Deploying pre-requisite resources and enabling Unity Catalog

Note If your workspace was enabled for Unity Catalog automatically, this guide does not apply to you. See this guide instead.

Note Except for metastore, metastore assignment and storage credential objects, Unity Catalog APIs are accessible via workspace-level APIs. This design may change in the future.

Databricks Unity Catalog brings fine-grained governance and security to Lakehouse data using a familiar, open interface.
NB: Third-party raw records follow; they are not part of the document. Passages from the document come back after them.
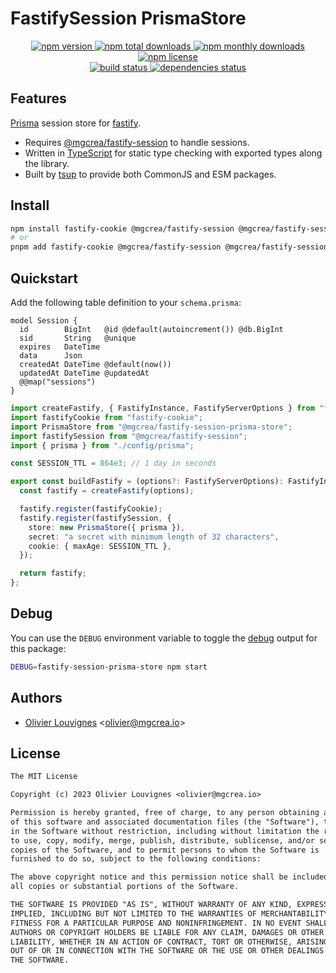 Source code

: # FastifySession PrismaStore

<!-- markdownlint-disable MD033 -->
<p align="center">
  <a href="https://www.npmjs.com/package/@mgcrea/fastify-session-prisma-store">
    <img src="https://img.shields.io/npm/v/@mgcrea/fastify-session-prisma-store.svg?style=for-the-badge" alt="npm version" />
  </a>
  <a href="https://www.npmjs.com/package/@mgcrea/fastify-session-prisma-store">
    <img src="https://img.shields.io/npm/dt/@mgcrea/fastify-session-prisma-store.svg?style=for-the-badge" alt="npm total downloads" />
  </a>
  <a href="https://www.npmjs.com/package/@mgcrea/fastify-session-prisma-store">
    <img src="https://img.shields.io/npm/dm/@mgcrea/fastify-session-prisma-store.svg?style=for-the-badge" alt="npm monthly downloads" />
  </a>
  <a href="https://www.npmjs.com/package/@mgcrea/fastify-session-prisma-store">
    <img src="https://img.shields.io/npm/l/@mgcrea/fastify-session-prisma-store.svg?style=for-the-badge" alt="npm license" />
  </a>
  <br />
  <a href="https://github.com/mgcrea/fastify-session-prisma-store/actions/workflows/main.yml">
    <img src="https://img.shields.io/github/actions/workflow/status/mgcrea/fastify-session-prisma-store/main.yml?style=for-the-badge&branch=master" alt="build status" />
  </a>
  <a href="https://depfu.com/github/mgcrea/fastify-session-prisma-store">
    <img src="https://img.shields.io/depfu/dependencies/github/mgcrea/fastify-session-prisma-store?style=for-the-badge" alt="dependencies status" />
  </a>
</p>
<!-- markdownlint-enable MD037 -->

## Features

[Prisma](https://prisma.io) session store for [fastify](https://github.com/fastify/fastify).

- Requires [@mgcrea/fastify-session](https://github.com/mgcrea/fastify-session) to handle sessions.
- Written in [TypeScript](https://www.typescriptlang.org/) for static type checking with exported types along the library.
- Built by [tsup](https://tsup.egoist.dev) to provide both CommonJS and ESM packages.

## Install

```bash
npm install fastify-cookie @mgcrea/fastify-session @mgcrea/fastify-session-prisma-store
# or
pnpm add fastify-cookie @mgcrea/fastify-session @mgcrea/fastify-session-prisma-store
```

## Quickstart

Add the following table definition to your `schema.prisma`:

```prisma
model Session {
  id        BigInt   @id @default(autoincrement()) @db.BigInt
  sid       String   @unique
  expires   DateTime
  data      Json
  createdAt DateTime @default(now())
  updatedAt DateTime @updatedAt
  @@map("sessions")
}
```

```ts
import createFastify, { FastifyInstance, FastifyServerOptions } from "fastify";
import fastifyCookie from "fastify-cookie";
import PrismaStore from "@mgcrea/fastify-session-prisma-store";
import fastifySession from "@mgcrea/fastify-session";
import { prisma } from "./config/prisma";

const SESSION_TTL = 864e3; // 1 day in seconds

export const buildFastify = (options?: FastifyServerOptions): FastifyInstance => {
  const fastify = createFastify(options);

  fastify.register(fastifyCookie);
  fastify.register(fastifySession, {
    store: new PrismaStore({ prisma }),
    secret: "a secret with minimum length of 32 characters",
    cookie: { maxAge: SESSION_TTL },
  });

  return fastify;
};
```

## Debug

You can use the `DEBUG` environment variable to toggle the [debug](https://github.com/debug-js/debug) output for this package:

```sh
DEBUG=fastify-session-prisma-store npm start
```

## Authors

- [Olivier Louvignes](https://github.com/mgcrea) <<olivier@mgcrea.io>>

## License

```txt
The MIT License

Copyright (c) 2023 Olivier Louvignes <olivier@mgcrea.io>

Permission is hereby granted, free of charge, to any person obtaining a copy
of this software and associated documentation files (the "Software"), to deal
in the Software without restriction, including without limitation the rights
to use, copy, modify, merge, publish, distribute, sublicense, and/or sell
copies of the Software, and to permit persons to whom the Software is
furnished to do so, subject to the following conditions:

The above copyright notice and this permission notice shall be included in
all copies or substantial portions of the Software.

THE SOFTWARE IS PROVIDED "AS IS", WITHOUT WARRANTY OF ANY KIND, EXPRESS OR
IMPLIED, INCLUDING BUT NOT LIMITED TO THE WARRANTIES OF MERCHANTABILITY,
FITNESS FOR A PARTICULAR PURPOSE AND NONINFRINGEMENT. IN NO EVENT SHALL THE
AUTHORS OR COPYRIGHT HOLDERS BE LIABLE FOR ANY CLAIM, DAMAGES OR OTHER
LIABILITY, WHETHER IN AN ACTION OF CONTRACT, TORT OR OTHERWISE, ARISING FROM,
OUT OF OR IN CONNECTION WITH THE SOFTWARE OR THE USE OR OTHER DEALINGS IN
THE SOFTWARE.
```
You can use Terraform to deploy the underlying cloud resources and Unity Catalog objects automatically, using a programmatic approach.
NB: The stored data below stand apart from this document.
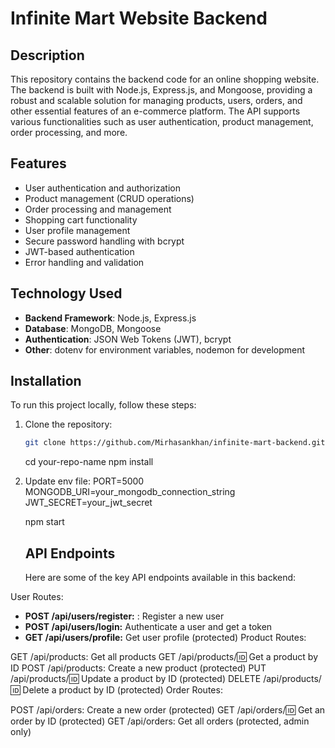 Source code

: # Infinite Mart Website Backend

## Description

This repository contains the backend code for an online shopping website. The backend is built with Node.js, Express.js, and Mongoose, providing a robust and scalable solution for managing products, users, orders, and other essential features of an e-commerce platform. The API supports various functionalities such as user authentication, product management, order processing, and more.

## Features

- User authentication and authorization
- Product management (CRUD operations)
- Order processing and management
- Shopping cart functionality
- User profile management
- Secure password handling with bcrypt
- JWT-based authentication
- Error handling and validation

## Technology Used

- **Backend Framework**: Node.js, Express.js
- **Database**: MongoDB, Mongoose
- **Authentication**: JSON Web Tokens (JWT), bcrypt
- **Other**: dotenv for environment variables, nodemon for development

## Installation

To run this project locally, follow these steps:

1. Clone the repository:

   ```bash
   git clone https://github.com/Mirhasankhan/infinite-mart-backend.git
   ```

   cd your-repo-name
   npm install

2. Update env file:
   PORT=5000
   MONGODB_URI=your_mongodb_connection_string
   JWT_SECRET=your_jwt_secret

   npm start

   ## API Endpoints

   Here are some of the key API endpoints available in this backend:

User Routes:

- **POST /api/users/register:** : Register a new user
- **POST /api/users/login:** Authenticate a user and get a token
- **GET /api/users/profile:** Get user profile (protected)
  Product Routes:

GET /api/products: Get all products
GET /api/products/:id: Get a product by ID
POST /api/products: Create a new product (protected)
PUT /api/products/:id: Update a product by ID (protected)
DELETE /api/products/:id: Delete a product by ID (protected)
Order Routes:

POST /api/orders: Create a new order (protected)
GET /api/orders/:id: Get an order by ID (protected)
GET /api/orders: Get all orders (protected, admin only)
This guide creates a metastore without a storage root location or credential to maintain strict separation of storage across catalogs or environments.
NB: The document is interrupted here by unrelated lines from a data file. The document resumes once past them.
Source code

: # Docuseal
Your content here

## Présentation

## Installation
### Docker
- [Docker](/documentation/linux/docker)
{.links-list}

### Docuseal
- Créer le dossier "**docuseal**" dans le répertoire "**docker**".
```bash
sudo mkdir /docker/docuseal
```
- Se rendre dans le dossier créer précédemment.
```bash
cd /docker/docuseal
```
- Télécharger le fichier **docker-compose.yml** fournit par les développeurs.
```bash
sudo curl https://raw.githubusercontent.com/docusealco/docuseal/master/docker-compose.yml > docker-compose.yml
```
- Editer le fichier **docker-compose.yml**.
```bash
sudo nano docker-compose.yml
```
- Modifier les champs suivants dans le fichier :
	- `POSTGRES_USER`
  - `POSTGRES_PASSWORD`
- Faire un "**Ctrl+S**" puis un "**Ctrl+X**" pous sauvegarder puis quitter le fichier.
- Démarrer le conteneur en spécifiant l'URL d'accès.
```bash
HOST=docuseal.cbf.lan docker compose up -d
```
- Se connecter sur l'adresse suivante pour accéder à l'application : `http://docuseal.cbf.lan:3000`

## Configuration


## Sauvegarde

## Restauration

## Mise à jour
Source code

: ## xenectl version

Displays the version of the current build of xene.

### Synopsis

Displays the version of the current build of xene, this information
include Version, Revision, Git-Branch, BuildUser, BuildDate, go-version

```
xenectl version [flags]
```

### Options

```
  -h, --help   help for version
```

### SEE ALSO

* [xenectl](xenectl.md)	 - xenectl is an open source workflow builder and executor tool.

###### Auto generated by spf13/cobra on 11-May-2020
This guide uses the following variables in configurations:

This guide is provided as-is and you can use this guide as the basis for your custom Terraform module.

To get started with Unity Catalog, this guide takes you through the following high-level steps:

Provider initialization

Initialize the 3 providers to set up the required resources. See Databricks provider authentication, Azure AD provider authentication and Azure provider authentication for more details.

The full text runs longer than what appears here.